Deeply Wounded + Immensely Grateful
It has been a month since my mom suddenly passed away. The world is very different from here.
It was a shock for my family because there wasn’t much sign of anything. One moment she was in good health busy with her passion projects and daily routines - the next she was in a coma at the hospital on life support. It was a severe brain aneurism, and although machines could keep her alive, that’s not what she wanted. So we let her go.
I feel as if I’ve lived thousands of years and several lifetimes in this one month.
I wrote one friend:
I have been in touch with my mother’s soul throughout the process. Which assures me she is well and all is well. My human self is just sad and grieving and waves of it move through me day by day, moment by moment. Surrounded by other times of feeling otherwise normal, with maybe a heightened sensitivity. I just don’t care about things the way I used to. At the same time I care even more. I feel immensely grateful and deeply wounded at the same time.
At the same time.
Grounded in my self and my sense of divine perfection and knowing everything is absolutely ok. And crushed and lost and lonely and sad and missing her all together at the same time.
I flew back to New York to be with my family. I stopped working on my businesses. I stopped posting on social media. I started listening intently.
I knew from experience and from my work as a healer that if I avoided or pushed away or tried to bypass any of this grief or shock or worry or anger or sorrow that it would get stuck somewhere in my system and body and it would bring disease now or later and take even longer to move through.
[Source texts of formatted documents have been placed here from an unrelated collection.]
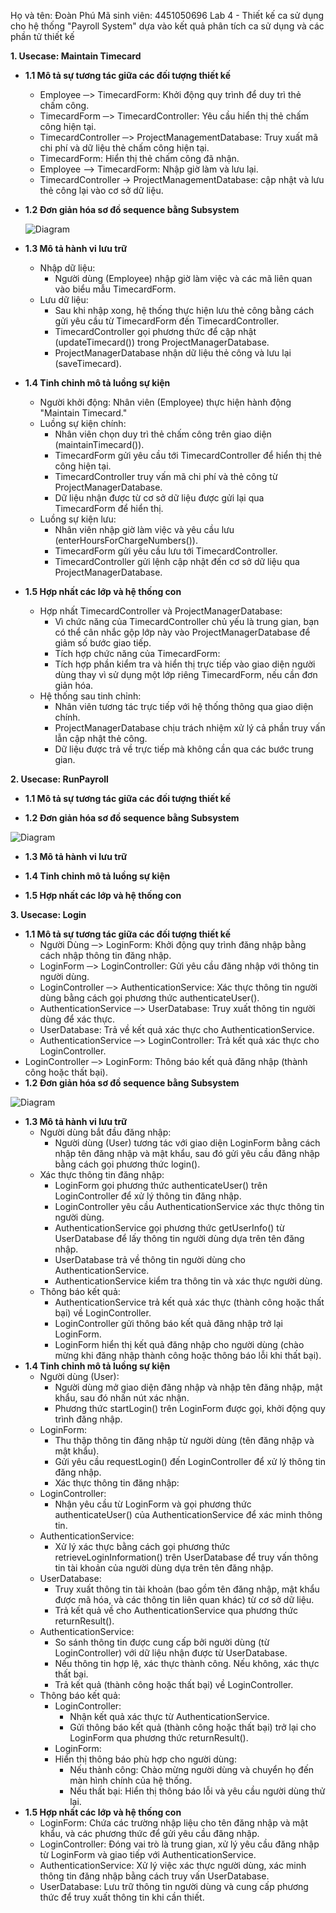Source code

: Họ và tên: Đoàn Phú  Mã sinh viên: 4451050696
Lab 4 - Thiết kế ca sử dụng cho hệ thống "Payroll System" dựa vào kết quả phân tích ca sử dụng và các phần tử thiết kế

**1. Usecase: Maintain Timecard**
- **1.1 Mô tả sự tương tác giữa các đối tượng thiết kế**
  - Employee ─> TimecardForm: Khởi động quy trình để duy trì thẻ chấm công.
  - TimecardForm ─> TimecardController: Yêu cầu hiển thị thẻ chấm công hiện tại.
  - TimecardController ─> ProjectManagementDatabase: Truy xuất mã chi phí và dữ liệu thẻ chấm công hiện tại.
  - TimecardForm: Hiển thị thẻ chấm công đã nhận.
  - Employee –> TimecardForm: Nhập giờ làm và lưu lại.
  - TimecardController -> ProjectManagementDatabase: cập nhật và lưu thẻ công lại vào cơ sở dữ liệu.
- **1.2 Đơn giản hóa sơ đồ sequence bằng Subsystem**

  ![Diagram](https://www.planttext.com/api/plantuml/png/Z99DJiD038NtFeMNiCW5ia2LqY0sHKZb0cvYXO7v2RO7AMTZmP6u0eDA8L8JbSKiRFdpytkQp_UFZHg9vU01zCL5bAGCOCuyuuvLQM3SsrIg2lVycZbsZ5j7Wr00eCwIO1j6doPc9CKMeCNg1XzTu8walqqIQWpaefLtwbvTmtnW3ZGfcYJlMMhidOwUfWNgR-gRVP3qp9tjA9PpPKj61rAkSM1hdaW6RbBFkegVkaSWYt2q1KsiLiuKjYo_tduMhAYTHNFkSI6_ie_bBcNHKXyjtUTmOD5_9gdqnfTYN4inZptPHNgMubmC03OS-_B1lW000F__0m00)


- **1.3 Mô tả hành vi lưu trữ**
  - Nhập dữ liệu:
    - Người dùng (Employee) nhập giờ làm việc và các mã liên quan vào biểu mẫu TimecardForm.
  - Lưu dữ liệu:
    - Sau khi nhập xong, hệ thống thực hiện lưu thẻ công bằng cách gửi yêu cầu từ TimecardForm đến TimecardController.
    - TimecardController gọi phương thức để cập nhật (updateTimecard()) trong ProjectManagerDatabase.
    - ProjectManagerDatabase nhận dữ liệu thẻ công và lưu lại (saveTimecard).
- **1.4 Tinh chỉnh mô tả luồng sự kiện**
  - Người khởi động: Nhân viên (Employee) thực hiện hành động "Maintain Timecard."
  - Luồng sự kiện chính:
    - Nhân viên chọn duy trì thẻ chấm công trên giao diện (maintainTimecard()).
    - TimecardForm gửi yêu cầu tới TimecardController để hiển thị thẻ công hiện tại.
    - TimecardController truy vấn mã chi phí và thẻ công từ ProjectManagerDatabase.
    - Dữ liệu nhận được từ cơ sở dữ liệu được gửi lại qua TimecardForm để hiển thị.
  - Luồng sự kiện lưu:
    - Nhân viên nhập giờ làm việc và yêu cầu lưu (enterHoursForChargeNumbers()).
    - TimecardForm gửi yêu cầu lưu tới TimecardController.
    - TimecardController gửi lệnh cập nhật đến cơ sở dữ liệu qua ProjectManagerDatabase.
- **1.5 Hợp nhất các lớp và hệ thống con**
  - Hợp nhất TimecardController và ProjectManagerDatabase:
    - Vì chức năng của TimecardController chủ yếu là trung gian, bạn có thể cân nhắc gộp lớp này vào ProjectManagerDatabase để giảm số bước giao tiếp.
    - Tích hợp chức năng của TimecardForm:
    - Tích hợp phần kiểm tra và hiển thị trực tiếp vào giao diện người dùng thay vì sử dụng một lớp riêng TimecardForm, nếu cần đơn giản hóa.
  - Hệ thống sau tinh chỉnh:
    - Nhân viên tương tác trực tiếp với hệ thống thông qua giao diện chính.
    - ProjectManagerDatabase chịu trách nhiệm xử lý cả phần truy vấn lẫn cập nhật thẻ công.
    - Dữ liệu được trả về trực tiếp mà không cần qua các bước trung gian.
   





**2. Usecase: RunPayroll**
- **1.1 Mô tả sự tương tác giữa các đối tượng thiết kế**

- **1.2 Đơn giản hóa sơ đồ sequence bằng Subsystem**

![Diagram](https://www.planttext.com/api/plantuml/png/b9D1KiCm34NtEeMcgtI6NY0Bw03PToWN48xQUcBBmPONEHiBZiGLS9e0YqwOTcNPqfE-BVdhutERbA9cxm1IPmLZI0oWLXtZIvOT3J4uXnlSytjcCOpFbewHF00P3H4RtximC2CbR01WFoHbZvjxdDcd83gk76iy5wlMSE5QY8zPi9-ERw1i6g6MXeUhaIFho23va6LHuQlrR2YsKxpEExHo20NvyU9cuJAiESe5Tgr4GyvaHyh5TmCstyopA7hMKsXlXDz8kd-rFfQ0gUkbmIpjH6WaIML4R92gOER4fhixl_6OQmr_rD9xcI076xsdCSU2v6X5YrbZFrg_XHQKDZLAK7iOgbLPaUOnMQq1jaLu-GNV0000__y30000)

- **1.3 Mô tả hành vi lưu trữ**

- **1.4 Tinh chỉnh mô tả luồng sự kiện**

- **1.5 Hợp nhất các lớp và hệ thống con**

**3. Usecase: Login**
- **1.1 Mô tả sự tương tác giữa các đối tượng thiết kế**
  - Người Dùng ─> LoginForm: Khởi động quy trình đăng nhập bằng cách nhập thông tin đăng nhập.
  - LoginForm ─> LoginController: Gửi yêu cầu đăng nhập với thông tin người dùng.
  - LoginController ─> AuthenticationService: Xác thực thông tin người dùng bằng cách gọi phương thức authenticateUser().
  - AuthenticationService ─> UserDatabase: Truy xuất thông tin người dùng để xác thực.
  - UserDatabase: Trả về kết quả xác thực cho AuthenticationService.
  - AuthenticationService ─> LoginController: Trả kết quả xác thực cho LoginController.
 - LoginController ─> LoginForm: Thông báo kết quả đăng nhập (thành công hoặc thất bại).
- **1.2 Đơn giản hóa sơ đồ sequence bằng Subsystem**

![Diagram](https://www.planttext.com/api/plantuml/png/T95DJiD038NtFeMNiCW5ia1599MGK8KQSO0XTOF5n2DiJoNEne8ZSGKcANyHxT8pt_Epdp_UtbVcGJsF4S2UML2J4O2pHy9jbllmgYb6hB2ZbqpI4pOS1WqZGEWzAMw6dBZ9Cc0mR05QhAxkqi2oJZhMEBUVwujB-7al3Cx5JHAV34XhrCd1bl3l_oIvplv4ujm7voGTwO5xgh5FicSTY-OaC2aVZBG97XwD9YDNfWFD3hUoBmFDV6dmXyFgl6Ffa5MsP3dwUTkl89OxBeJ_TlpEvHZUAVeON-7Q6hjiHcPOph0E76a702kINJdd9m000F__0m00)

- **1.3 Mô tả hành vi lưu trữ**
  - Người dùng bắt đầu đăng nhập:
    - Người dùng (User) tương tác với giao diện LoginForm bằng cách nhập tên đăng nhập và mật khẩu, sau đó gửi yêu cầu đăng nhập bằng cách gọi phương thức login().
  - Xác thực thông tin đăng nhập:
    - LoginForm gọi phương thức authenticateUser() trên LoginController để xử lý thông tin đăng nhập.
    - LoginController yêu cầu AuthenticationService xác thực thông tin người dùng.
    - AuthenticationService gọi phương thức getUserInfo() từ UserDatabase để lấy thông tin người dùng dựa trên tên đăng nhập.
    - UserDatabase trả về thông tin người dùng cho AuthenticationService.
    - AuthenticationService kiểm tra thông tin và xác thực người dùng.
  - Thông báo kết quả:
    - AuthenticationService trả kết quả xác thực (thành công hoặc thất bại) về LoginController.
    - LoginController gửi thông báo kết quả đăng nhập trở lại LoginForm.
    - LoginForm hiển thị kết quả đăng nhập cho người dùng (chào mừng khi đăng nhập thành công hoặc thông báo lỗi khi thất bại).
- **1.4 Tinh chỉnh mô tả luồng sự kiện**
  - Người dùng (User):
    - Người dùng mở giao diện đăng nhập và nhập tên đăng nhập, mật khẩu, sau đó nhấn nút xác nhận.
    - Phương thức startLogin() trên LoginForm được gọi, khởi động quy trình đăng nhập.
  - LoginForm:
    - Thu thập thông tin đăng nhập từ người dùng (tên đăng nhập và mật khẩu).
    - Gửi yêu cầu requestLogin() đến LoginController để xử lý thông tin đăng nhập.
    - Xác thực thông tin đăng nhập:
  - LoginController:
    - Nhận yêu cầu từ LoginForm và gọi phương thức authenticateUser() của AuthenticationService để xác minh thông tin.
  - AuthenticationService:
    - Xử lý xác thực bằng cách gọi phương thức retrieveLoginInformation() trên UserDatabase để truy vấn thông tin tài khoản của người dùng dựa trên tên đăng nhập.
  - UserDatabase:
    - Truy xuất thông tin tài khoản (bao gồm tên đăng nhập, mật khẩu được mã hóa, và các thông tin liên quan khác) từ cơ sở dữ liệu.
    - Trả kết quả về cho AuthenticationService qua phương thức returnResult().
  - AuthenticationService:
    - So sánh thông tin được cung cấp bởi người dùng (từ LoginController) với dữ liệu nhận được từ UserDatabase.
    - Nếu thông tin hợp lệ, xác thực thành công. Nếu không, xác thực thất bại.
    - Trả kết quả (thành công hoặc thất bại) về LoginController.
  - Thông báo kết quả:
    - LoginController:
      - Nhận kết quả xác thực từ AuthenticationService.
      - Gửi thông báo kết quả (thành công hoặc thất bại) trở lại cho LoginForm qua phương thức returnResult().
    - LoginForm:
    - Hiển thị thông báo phù hợp cho người dùng:
      - Nếu thành công: Chào mừng người dùng và chuyển họ đến màn hình chính của hệ thống.
      - Nếu thất bại: Hiển thị thông báo lỗi và yêu cầu người dùng thử lại.
- **1.5 Hợp nhất các lớp và hệ thống con**
  - LoginForm: Chứa các trường nhập liệu cho tên đăng nhập và mật khẩu, và các phương thức để gửi yêu cầu đăng nhập.
  - LoginController: Đóng vai trò là trung gian, xử lý yêu cầu đăng nhập từ LoginForm và giao tiếp với AuthenticationService.
  - AuthenticationService: Xử lý việc xác thực người dùng, xác minh thông tin đăng nhập bằng cách truy vấn UserDatabase.
  - UserDatabase: Lưu trữ thông tin người dùng và cung cấp phương thức để truy xuất thông tin khi cần thiết.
I knew if I just let it be here and flow through me like the wind through the trees - like clouds through the sky - they would show themselves and be felt intensely - like summer thunderstorms - and then pass on and through in their time.
I knew that no emotion, however intense, can overwhelm or overpower who I truly am.
So I stopped everything except the essentials. And I started breathing. Feeling. Allowing my own grief, my timing. Showing up for my family. And showing up for myself more than ever before.
In this month of thousands of years I have and am still receiving so much. Masters, healers, inner guidance and a deep unshakeable connection with truth have been my spine. The mountains, the land, the waters, the sun and earth my legs and feet. Time and space my body, kindness and gentleness my hands. Wise and caring friends my shoulders. I rest my face on my cat’s belly and listen to her purr. My heart is sore and sometimes light, sometimes heavy, and so very open. Cracked open.
Slowly they are dawning on me. The gifts my mother passed on to me with her life, her special presence, her love. The profound gifts she gave even in the way she passed. There is an immense gratitude and quiet strength that is dawning, a subtle change in all of me and the way I see the world.
Mom,
I miss you. I love you. I am here.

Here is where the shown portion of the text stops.